According to the report, copayment coupons were available for 90 brand-name products but no generics that year. Among products with coupons, 21% had a generic equivalent, and 28% had no generic equivalent but at least 1 generic product that was deemed a close therapeutic alternative. But 12% of the 90 products had no generic or therapeutic alternative, and 39% had a single-source brand-name product rather than a generic drug as the only available therapeutic alternative.
The Express Scripts representative acknowledged that copayment coupons provide important assistance to patients with complex chronic conditions and no generic-product treatment options. But she said these patients, like all beneficiaries, are personally responsible for meeting their annual deductible and out-of-pocket spending limits.
Jo Ann Stubbings, associate director of specialty pharmacy services for UI Health, said patients with high-deductible prescription plans and those with cancer or other chronic conditions that require specialty drugs are most strongly affected by copayment accumulator programs.
She said she’s concerned that such patients, as their cost of therapy increases, will stop taking their necessary medications.
“It’s really tough for people,” Stubbings said of the new restrictions on copayment coupons. “It’s a way for insurance companies to transfer part of the cost to the consumer. But the consumer isn’t an endless source of money.”

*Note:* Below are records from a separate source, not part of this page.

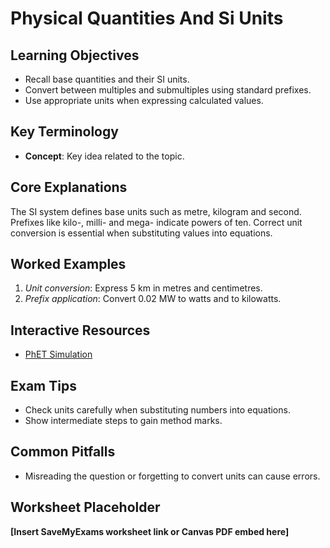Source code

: # Physical Quantities And Si Units

## Learning Objectives
- Recall base quantities and their SI units.
- Convert between multiples and submultiples using standard prefixes.
- Use appropriate units when expressing calculated values.

## Key Terminology
- **Concept**: Key idea related to the topic.

## Core Explanations
The SI system defines base units such as metre, kilogram and second. Prefixes like kilo-, milli- and mega- indicate powers of ten. Correct unit conversion is essential when substituting values into equations.

## Worked Examples
1. *Unit conversion*: Express 5 km in metres and centimetres.
2. *Prefix application*: Convert 0.02 MW to watts and to kilowatts.

## Interactive Resources
- [PhET Simulation](https://phet.colorado.edu/)

## Exam Tips
- Check units carefully when substituting numbers into equations.
- Show intermediate steps to gain method marks.

## Common Pitfalls
- Misreading the question or forgetting to convert units can cause errors.

## Worksheet Placeholder
**[Insert SaveMyExams worksheet link or Canvas PDF embed here]**
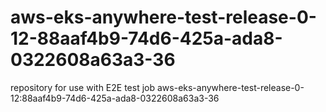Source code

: # aws-eks-anywhere-test-release-0-12-88aaf4b9-74d6-425a-ada8-0322608a63a3-36
repository for use with E2E test job aws-eks-anywhere-test-release-0-12:88aaf4b9-74d6-425a-ada8-0322608a63a3-36
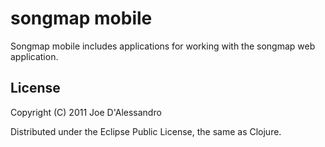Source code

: # songmap mobile

Songmap mobile includes applications for working with the songmap web application.

## License

Copyright (C) 2011 Joe D'Alessandro

Distributed under the Eclipse Public License, the same as Clojure.


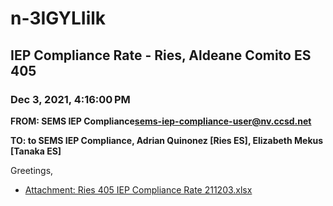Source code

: # n-3IGYLIilk
## IEP Compliance Rate - Ries, Aldeane Comito ES 405
### Dec 3, 2021, 4:16:00 PM
**FROM: SEMS IEP Compliance<sems-iep-compliance-user@nv.ccsd.net>**

**TO: to SEMS IEP Compliance, Adrian Quinonez [Ries ES], Elizabeth Mekus [Tanaka ES]**


Greetings,  





* [Attachment: Ries 405 IEP Compliance Rate 211203.xlsx](n-3IGYLIilk-attachment-1.xlsx)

The Express Scripts representative stated that the company doesn’t want patients to stop taking their medications because they are too costly and is working to better inform patients about how accumulator programs work. For 2019, she said, the company “will look at alternative payment structures, when possible, to help the patient stay on therapy affordably.”
Joseph Hill, director of ASHP’s Government Relations Division, said ASHP is gathering input from members about copayment accumulator programs and how they affect patient care.
David Chen, senior director of ASHP’s Section of Pharmacy Practice Managers, added that “there is concern these copay accumulators may be increasingly utilized by payers and impact adherence to medication regimens that are complex and costly for patients.”
[This news story appears in the October 1, 2018, issue of AJHP.]